Hace unas semanas comí con un buen amigo. Al preguntarme por mi verano - nos vemos de tanto en tanto - le respondí que había sido uno de los mejores veranos de mi vida. Ante su sorpresa por semejante afirmación, intenté buscar una razón.
Quizás el haber hecho una escapada sin niñas, sin perro, sin mochila. Con esa ligereza que te dan los pies frescos y el corazón contento. Con ese relajo que emana de reducir la democracia de 4 a dos. Y a ratos, de dos a uno. Ese no tener que consensuar cada comida, cada restaurante, cada paso. Intentando lograr un equilibrio condenado al fracaso.

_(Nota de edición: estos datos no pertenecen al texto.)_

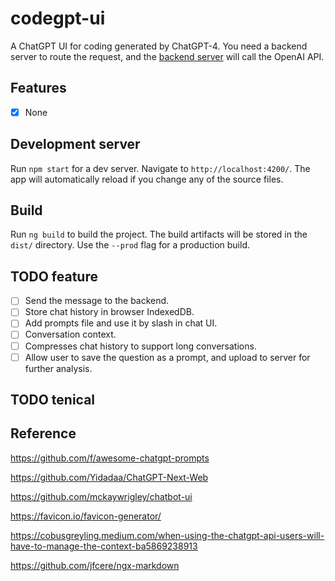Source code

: # codegpt-ui
A ChatGPT UI for coding generated by ChatGPT-4. You need a backend server to route the request, and the [backend server](https://github.com/lancerzhang/codegpt-server) will call the OpenAI API.

## Features
- [x] None

## Development server

Run `npm start` for a dev server. Navigate to `http://localhost:4200/`. The app will automatically reload if you change any of the source files.

## Build

Run `ng build` to build the project. The build artifacts will be stored in the `dist/` directory. Use the `--prod` flag for a production build.

## TODO feature
- [ ] Send the message to the backend.
- [ ] Store chat history in browser IndexedDB.
- [ ] Add prompts file and use it by slash in chat UI.
- [ ] Conversation context.
- [ ] Compresses chat history to support long conversations.
- [ ] Allow user to save the question as a prompt, and upload to server for further analysis.

## TODO tenical

## Reference
https://github.com/f/awesome-chatgpt-prompts

https://github.com/Yidadaa/ChatGPT-Next-Web

https://github.com/mckaywrigley/chatbot-ui

https://favicon.io/favicon-generator/

https://cobusgreyling.medium.com/when-using-the-chatgpt-api-users-will-have-to-manage-the-context-ba5869238913

https://github.com/jfcere/ngx-markdown

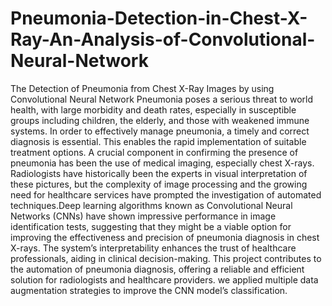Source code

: # Pneumonia-Detection-in-Chest-X-Ray-An-Analysis-of-Convolutional-Neural-Network
The Detection of Pneumonia from Chest X-Ray Images by using Convolutional Neural Network 
Pneumonia poses a serious threat to world health, with large morbidity and death rates, especially in susceptible groups including children, the elderly, and those with weakened immune systems. In order to effectively manage pneumonia, a timely and correct diagnosis is essential. This enables the rapid implementation of suitable treatment options. 
A crucial component in confirming the presence of pneumonia has been the use of medical imaging, especially chest X-rays. Radiologists have historically been the experts in visual interpretation of these pictures, but the complexity of image processing and the growing need for healthcare services have prompted the investigation of automated techniques.Deep learning algorithms known as Convolutional Neural Networks (CNNs) have shown impressive performance in image identification tests, suggesting that they might be a viable option for improving the effectiveness and precision of pneumonia diagnosis in chest X-rays.
The system’s interpretability enhances the trust of healthcare professionals, aiding in clinical decision-making. This project contributes to the automation of pneumonia diagnosis, offering a reliable and efficient solution for radiologists and healthcare providers. we applied multiple data augmentation strategies to improve the CNN model’s classification.
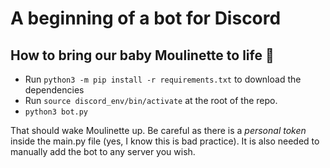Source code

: # A beginning of a bot for Discord

## How to bring our baby Moulinette to life 🤖

* Run `python3 -m pip install -r requirements.txt` to download the dependencies
* Run `source discord_env/bin/activate` at the root of the repo.
* `python3 bot.py` 

That should wake Moulinette up. Be careful as there is a *personal token* inside the main.py file (yes, I know this is bad practice). It is also needed to manually add the bot to any server you wish. 
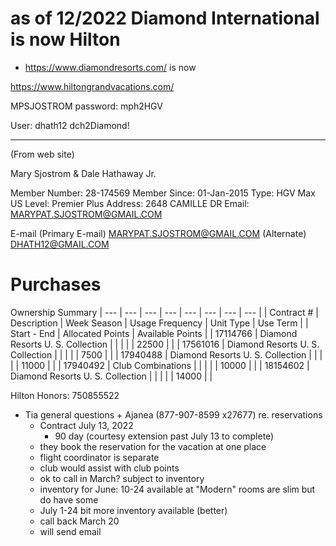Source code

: # as of 12/2022 Diamond International is now Hilton
- https://www.diamondresorts.com/ is now

https://www.hiltongrandvacations.com/

MPSJOSTROM
password: mph2HGV

User: dhath12 
dch2Diamond!

---
(From web site)

Mary Sjostrom & 
Dale Hathaway Jr.

Member Number: 28-174569
Member Since: 01-Jan-2015
Type: HGV Max US
Level: Premier Plus
Address: 2648 CAMILLE DR
Email: MARYPAT.SJOSTROM@GMAIL.COM

E-mail
(Primary E-mail) MARYPAT.SJOSTROM@GMAIL.COM
(Alternate) DHATH12@GMAIL.COM
# Purchases

Ownership Summary 
| --- | --- | --- | --- | --- | --- | --- | --- |
| Contract # | Description | Week Season | Usage Frequency | Unit Type | Use Term |
| Start - End | Allocated Points | Available Points |
| 17114766 | Diamond Resorts U. S. Collection |     |     |     |     | 22500 |     |
| 17561016 | Diamond Resorts U. S. Collection |     |     |     |     | 7500 |     |
| 17940488 | Diamond Resorts U. S. Collection |     |     |     |     | 11000 |     |
| 17940492 | Club Combinations |     |     |     |     | 10000 |     |
| 18154602 | Diamond Resorts U. S. Collection |     |     |     |     | 14000 |     |

Hilton Honors: 750855522

- Tia general questions + Ajanea (877-907-8599 x27677) re. reservations 
	- Contract July 13, 2022
		- 90 day (courtesy extension past July 13 to complete)
	- they book the reservation for the vacation at one place
	- flight coordinator is separate
	- club would assist with club points
	- ok to call in March? subject to inventory
	- inventory for June: 10-24 available at "Modern" rooms are slim but do have some
	- July 1-24 bit more inventory available (better)
	- call back March 20
	- will send email
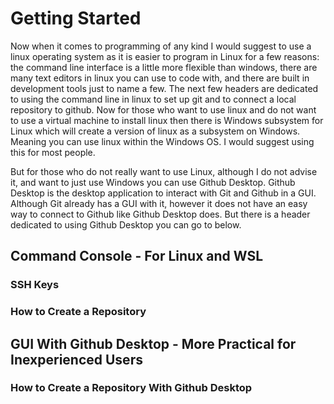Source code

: # Getting Started

Now when it comes to programming of any kind I would suggest to use a linux operating system as it is easier to program in Linux for a few reasons: the command line interface is a little more flexible than windows, there are many text editors in linux you can use to code with, and there are built in development tools just to name a few. The next few headers are dedicated to using the command line in linux to set up git and to connect a local repository to github. Now for those who want to use linux and do not want to use a virtual machine to install linux then there is Windows subsystem for Linux which will create a version of linux as a subsystem on Windows. Meaning you can use linux within the Windows OS. I would suggest using this for most people. 

But for those who do not really want to use Linux, although I do not advise it, and want to just use Windows you can use Github Desktop. Github Desktop is the desktop application to interact with Git and Github in a GUI. Although Git already has a GUI with it, however it does not have an easy way to connect to Github like Github Desktop does. But there is a header dedicated to using Github Desktop you can go to below. 

## Command Console - For Linux and WSL

### SSH Keys

### How to Create a Repository

## GUI With Github Desktop - More Practical for Inexperienced Users

### How to Create a Repository With Github Desktop

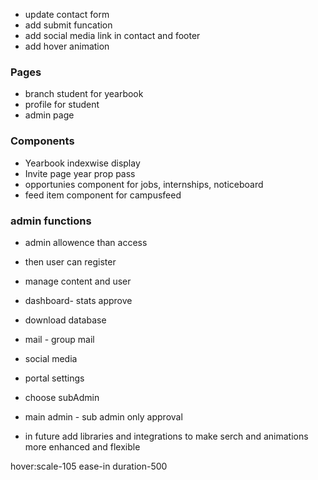 - update contact form
- add submit funcation
- add social media link in contact and footer
- add hover animation

### Pages
- branch student for yearbook
- profile for student
- admin page

### Components

- Yearbook indexwise display
- Invite page year prop pass
- opportunies component for jobs, internships, noticeboard
- feed item component for campusfeed

### admin functions
- admin allowence than access
- then user can register

- manage content and user
- dashboard- stats approve
- download database
- mail - group mail
- social media
- portal settings
- choose subAdmin
- main admin - sub admin only approval




- in future add libraries and integrations to make serch and animations more enhanced and flexible


hover:scale-105 ease-in duration-500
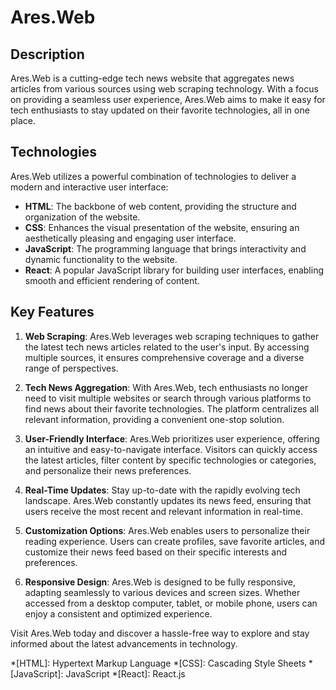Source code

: # Ares.Web

## Description

Ares.Web is a cutting-edge tech news website that aggregates news articles from various sources using web scraping technology. With a focus on providing a seamless user experience, Ares.Web aims to make it easy for tech enthusiasts to stay updated on their favorite technologies, all in one place.

## Technologies

Ares.Web utilizes a powerful combination of technologies to deliver a modern and interactive user interface:

- **HTML**: The backbone of web content, providing the structure and organization of the website.
- **CSS**: Enhances the visual presentation of the website, ensuring an aesthetically pleasing and engaging user interface.
- **JavaScript**: The programming language that brings interactivity and dynamic functionality to the website.
- **React**: A popular JavaScript library for building user interfaces, enabling smooth and efficient rendering of content.

## Key Features

1. **Web Scraping**: Ares.Web leverages web scraping techniques to gather the latest tech news articles related to the user's input. By accessing multiple sources, it ensures comprehensive coverage and a diverse range of perspectives.

2. **Tech News Aggregation**: With Ares.Web, tech enthusiasts no longer need to visit multiple websites or search through various platforms to find news about their favorite technologies. The platform centralizes all relevant information, providing a convenient one-stop solution.

3. **User-Friendly Interface**: Ares.Web prioritizes user experience, offering an intuitive and easy-to-navigate interface. Visitors can quickly access the latest articles, filter content by specific technologies or categories, and personalize their news preferences.

4. **Real-Time Updates**: Stay up-to-date with the rapidly evolving tech landscape. Ares.Web constantly updates its news feed, ensuring that users receive the most recent and relevant information in real-time.

5. **Customization Options**: Ares.Web enables users to personalize their reading experience. Users can create profiles, save favorite articles, and customize their news feed based on their specific interests and preferences.

6. **Responsive Design**: Ares.Web is designed to be fully responsive, adapting seamlessly to various devices and screen sizes. Whether accessed from a desktop computer, tablet, or mobile phone, users can enjoy a consistent and optimized experience.

Visit Ares.Web today and discover a hassle-free way to explore and stay informed about the latest advancements in technology.

*[HTML]: Hypertext Markup Language
*[CSS]: Cascading Style Sheets
*[JavaScript]: JavaScript
*[React]: React.js

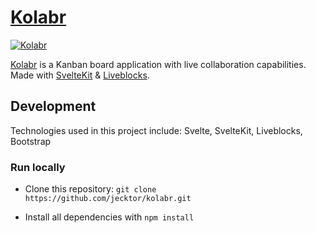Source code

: # [Kolabr](https://kolabr.vercel.app)

[![Kolabr](https://i.imgur.com/MT9bwWh.png)](https://kolabr.vercel.app)

[Kolabr](https://kolabr.vercel.app) is a Kanban board application with live collaboration capabilities. Made with [SvelteKit](https://kit.svelte.dev/) & [Liveblocks](https://liveblocks.io).

## Development
Technologies used in this project include: Svelte, SvelteKit, Liveblocks, Bootstrap

### Run locally

- Clone this repository: `git clone https://github.com/jecktor/kolabr.git`

- Install all dependencies with `npm install`
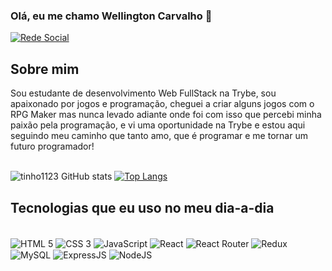 ### Olá, eu me chamo Wellington Carvalho 👋

[![Rede Social](https://img.shields.io/badge/LinkedIn-0077B5?style=for-the-badge&logo=linkedin&logoColor=white)](https://www.linkedin.com/in/wellingtoncarvalhodacunhafilho/)

## Sobre mim
<div>
  <span>Sou estudante de desenvolvimento Web FullStack na Trybe, sou apaixonado por jogos e programação, cheguei a criar alguns jogos com o RPG Maker
  mas nunca levado adiante onde foi com isso que percebi minha paixão pela programação, e vi uma oportunidade na Trybe e estou aqui seguindo meu caminho
  que tanto amo, que é programar e me tornar um futuro programador!</span>
</div><br />

![tinho1123 GitHub stats](https://github-readme-stats.vercel.app/api?username=tinho1123&show_icons=true&theme=dracula)
[![Top Langs](https://github-readme-stats.vercel.app/api/top-langs/?username=tinho1123)](https://github.com/anuraghazra/github-readme-stats)

## Tecnologias que eu uso no meu dia-a-dia

<div style="display: inline-block"><br />
  <img align="center" alt="HTML 5" src="https://img.shields.io/badge/HTML5-E34F26?style=for-the-badge&logo=html5&logoColor=white" />
  <img align="center" alt="CSS 3" src="https://img.shields.io/badge/CSS3-1572B6?style=for-the-badge&logo=css3&logoColor=white" />
  <img align="center" alt="JavaScript" src="https://img.shields.io/badge/JavaScript-F7DF1E?style=for-the-badge&logo=javascript&logoColor=black" />
  <img align="center" alt="React" src="https://img.shields.io/badge/React-20232A?style=for-the-badge&logo=react&logoColor=61DAFB" />
  <img align="center" alt="React Router" src="https://img.shields.io/badge/React_Router-CA4245?style=for-the-badge&logo=react-router&logoColor=white" />
  <img align="center" alt="Redux" src="https://img.shields.io/badge/Redux-593D88?style=for-the-badge&logo=redux&logoColor=white" />
  <img align="center" alt="MySQL" src="https://img.shields.io/badge/MySQL-00000F?style=for-the-badge&logo=mysql&logoColor=white" />
  <img align="center" alt="ExpressJS" src="https://img.shields.io/badge/Express.js-404D59?style=for-the-badge" />
  <img align="center" alt="NodeJS" src="https://img.shields.io/badge/Node.js-43853D?style=for-the-badge&logo=node.js&logoColor=white" />
</div>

Días más tarde me di cuenta de que la explicación no era esa. La razón de mi felicidad y satisfacción veraniega se debió más bien a que no tuve la sensación de estar sacrificando mi tiempo. Hice lo que quería, lo que me apetecía. Y cuando tuve que hacer algo que quizás era más obligación que placer, tal vez me lo tomé de otra manera.
Y esa sensación de control, de llenar mi vida de mí me hizo sentir algo parecido a lo que deben sentir las superheroínas.
Tras el descanso navideño, hablaba con una amiga sobre la presión que existe en Navidad y la fuerza del mensaje sobre la familia unida, la ilusión, las risas, el tener a todos a tu alrededor, comiendo, bebiendo, haciendo todo lo que se supone que debes hacer.
Una presión enorme sobre todo para aquellas personas que no tienen todo ese amor alrededor, o toda esa familia numerosísima llena de cariño. Días que para algunas personas - muchas de ellas mayores - se hacen eternos.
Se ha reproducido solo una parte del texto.